On 21st March 1922, Sir Dhunjibhoy hosted a party at the Ritz Hotel in Piccadilly, London, for The Parsee Association of Europe. At an earlier event at the Ritz Hotel in 1907, he is said to have given each of the ladies present a gift of a gold bracelet inset with rubies and pearls. One suggestion is that the gifts were to mark the visit by the Prince and Princess of Wales (later King George V and Queen Mary) to India and Burma, between November 1905 to March 1906, when he had played a role in welcoming the couple to Bombay.

It is believed that his knighthood in 1922 was in recognition of his generous support of the Great War effort and ex-servicemen and widows. Portraits of Sir Dhunjibhoy and Lady Bomanji in the National Portrait Gallery collection, dated 24th June 1922, probably mark this event.

A contemporary article from 1927 shows Sir Dhunjibhoy and Lady Bomanji at The Willows, under the heading: ‘Arabian Nights’ Luxury in a Bombay Merchant’s English Home. His bedroom is shown, furnished ‘in French Style‘. All the bedrooms were apparently fitted with marble wash-basins. The statement ‘every tap, bracket and hat-peg is made of solid gold’ was maybe an exaggeration. The gardens are mentioned as being ‘elaborately ornamented with marble statuary’. A miniature railway track ran through the gardens, with a pony racing track by the river. The couple also owned a steam launch called The Lady Frainy, which was used to entertain visitors on the River Thames.

In the same year, Sir Dhunjibhoy purchased a mansion house called Pineheath, in Harrogate. Over the following years the family seem to have settled into a routine of spending the summer in Windsor, the autumn in Harrogate and then six months in India, between Poona and Bombay. Mehroo, born 1915, the daughter of Sir Dhunjibhoy and Lady Bomanji, was presented at one of the May Courts of 1933 by Lady Maude Hoare. The couple also had two sons, Philli born in 1910, and Sohrab born in 1919.

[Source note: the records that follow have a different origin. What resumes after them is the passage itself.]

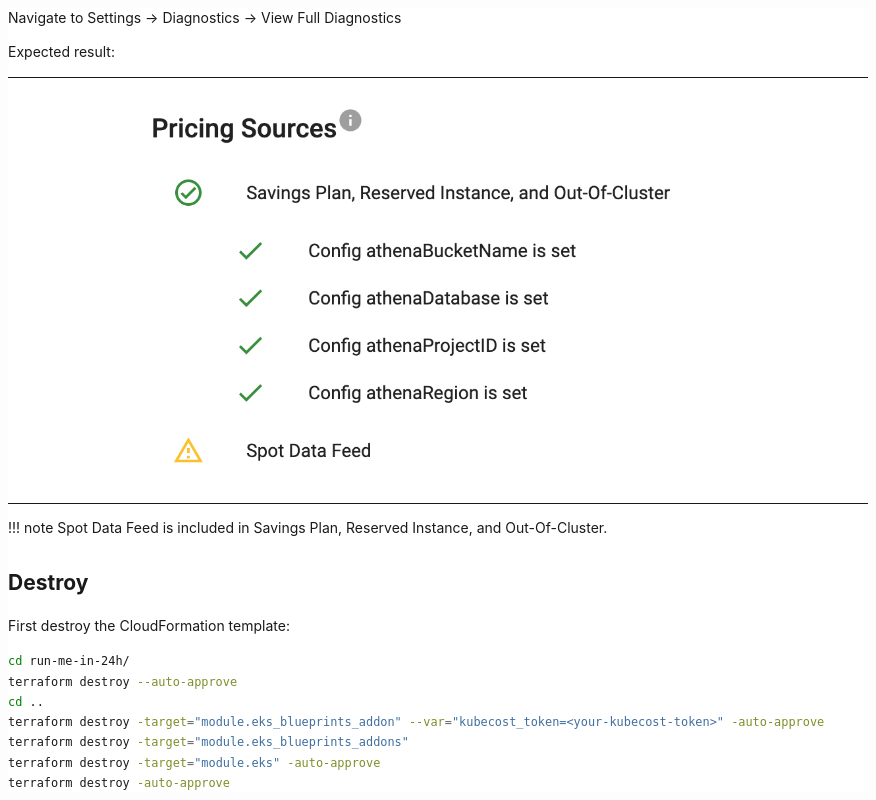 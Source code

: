 Navigate to Settings -> Diagnostics -> View Full Diagnostics

Expected result:

---

<div align="center">
    <img
    src="./assets/screenshot.png"
    width="70%"
    alt="Kubecost diagnostics screenshot"
    />
</div>

---

!!! note
    Spot Data Feed is included in Savings Plan, Reserved Instance, and Out-Of-Cluster.

## Destroy

First destroy the CloudFormation template:

```sh
cd run-me-in-24h/
terraform destroy --auto-approve
cd ..
terraform destroy -target="module.eks_blueprints_addon" --var="kubecost_token=<your-kubecost-token>" -auto-approve
terraform destroy -target="module.eks_blueprints_addons"
terraform destroy -target="module.eks" -auto-approve
terraform destroy -auto-approve
```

Sir Dhunjibhoy Bomanji’s obituary in The Times, 2nd April 1937 states that he was due to return to England in March 1937 when he was taken ill and died on 1st April 1937 at his home, Marble Villa, Bombay. He left his widow £49,514 12s 2d from his interests in England. Lady Bomanji was to make Harrogate her main home, and doesn’t appear to have lived at The Willows after her husband’s death.

The press reported that in October 1939 Lady Bomanji presented ‘two Rolls Royce cars to the Mayor of Windsor for ARP work during the war’. It is believed that the house was used by evacuated families during the early years of the Second World War, and later occupied by servicemen.

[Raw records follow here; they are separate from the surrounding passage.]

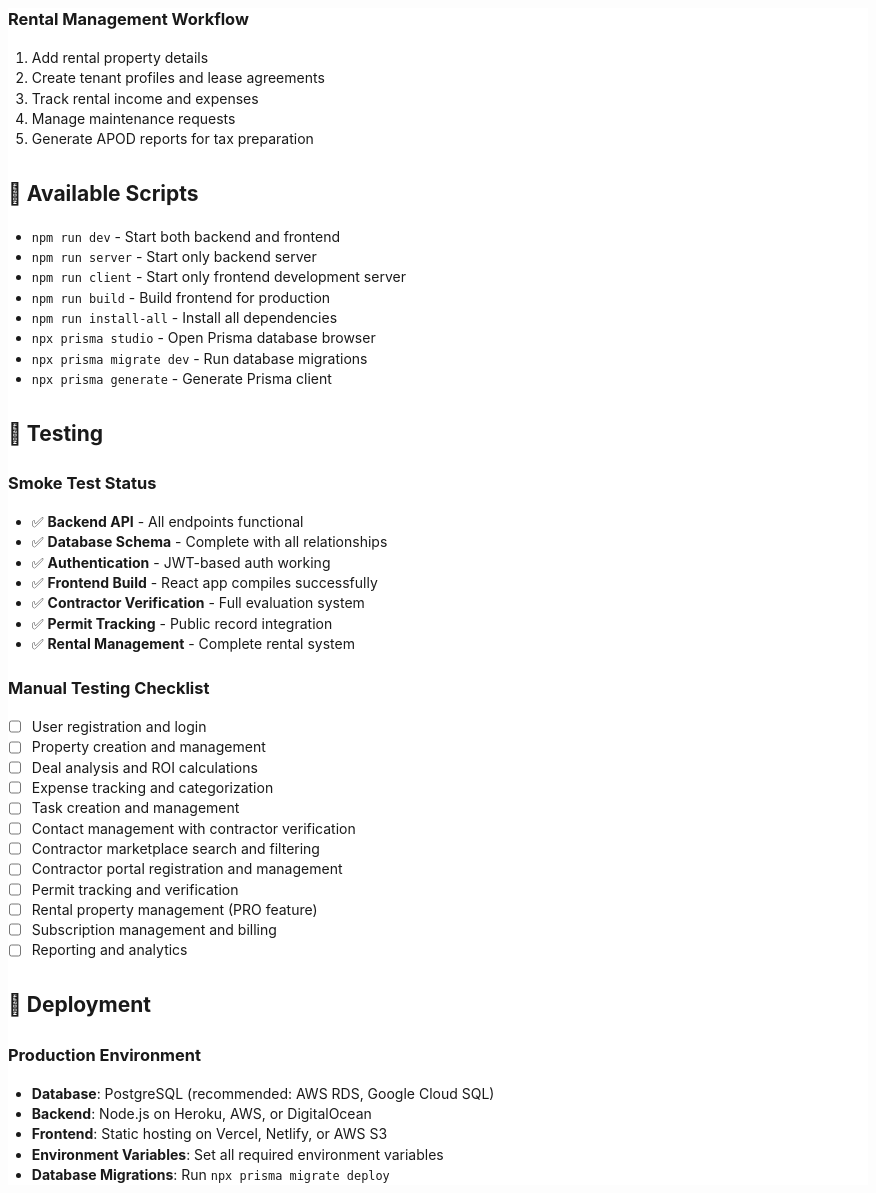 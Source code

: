 ### **Rental Management Workflow**
1. Add rental property details
2. Create tenant profiles and lease agreements
3. Track rental income and expenses
4. Manage maintenance requests
5. Generate APOD reports for tax preparation

## 🔧 **Available Scripts**

- `npm run dev` - Start both backend and frontend
- `npm run server` - Start only backend server
- `npm run client` - Start only frontend development server
- `npm run build` - Build frontend for production
- `npm run install-all` - Install all dependencies
- `npx prisma studio` - Open Prisma database browser
- `npx prisma migrate dev` - Run database migrations
- `npx prisma generate` - Generate Prisma client

## 🧪 **Testing**

### **Smoke Test Status**
- ✅ **Backend API** - All endpoints functional
- ✅ **Database Schema** - Complete with all relationships
- ✅ **Authentication** - JWT-based auth working
- ✅ **Frontend Build** - React app compiles successfully
- ✅ **Contractor Verification** - Full evaluation system
- ✅ **Permit Tracking** - Public record integration
- ✅ **Rental Management** - Complete rental system

### **Manual Testing Checklist**
- [ ] User registration and login
- [ ] Property creation and management
- [ ] Deal analysis and ROI calculations
- [ ] Expense tracking and categorization
- [ ] Task creation and management
- [ ] Contact management with contractor verification
- [ ] Contractor marketplace search and filtering
- [ ] Contractor portal registration and management
- [ ] Permit tracking and verification
- [ ] Rental property management (PRO feature)
- [ ] Subscription management and billing
- [ ] Reporting and analytics

## 🚀 **Deployment**

### **Production Environment**
- **Database**: PostgreSQL (recommended: AWS RDS, Google Cloud SQL)
- **Backend**: Node.js on Heroku, AWS, or DigitalOcean
- **Frontend**: Static hosting on Vercel, Netlify, or AWS S3
- **Environment Variables**: Set all required environment variables
- **Database Migrations**: Run `npx prisma migrate deploy`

The main house and contents were auctioned in the late 1940s. Passing through a couple of hands, and with several plans put forward for its use, the main mansion house was divided into five homes by the Roxy Trading Company Ltd. Other properties on the Estate were also developed and sold. A memoir written by Captain Arthur Linklater, who was appointed the Manager for The Willows in April 1929, discusses the disposal of the Estate.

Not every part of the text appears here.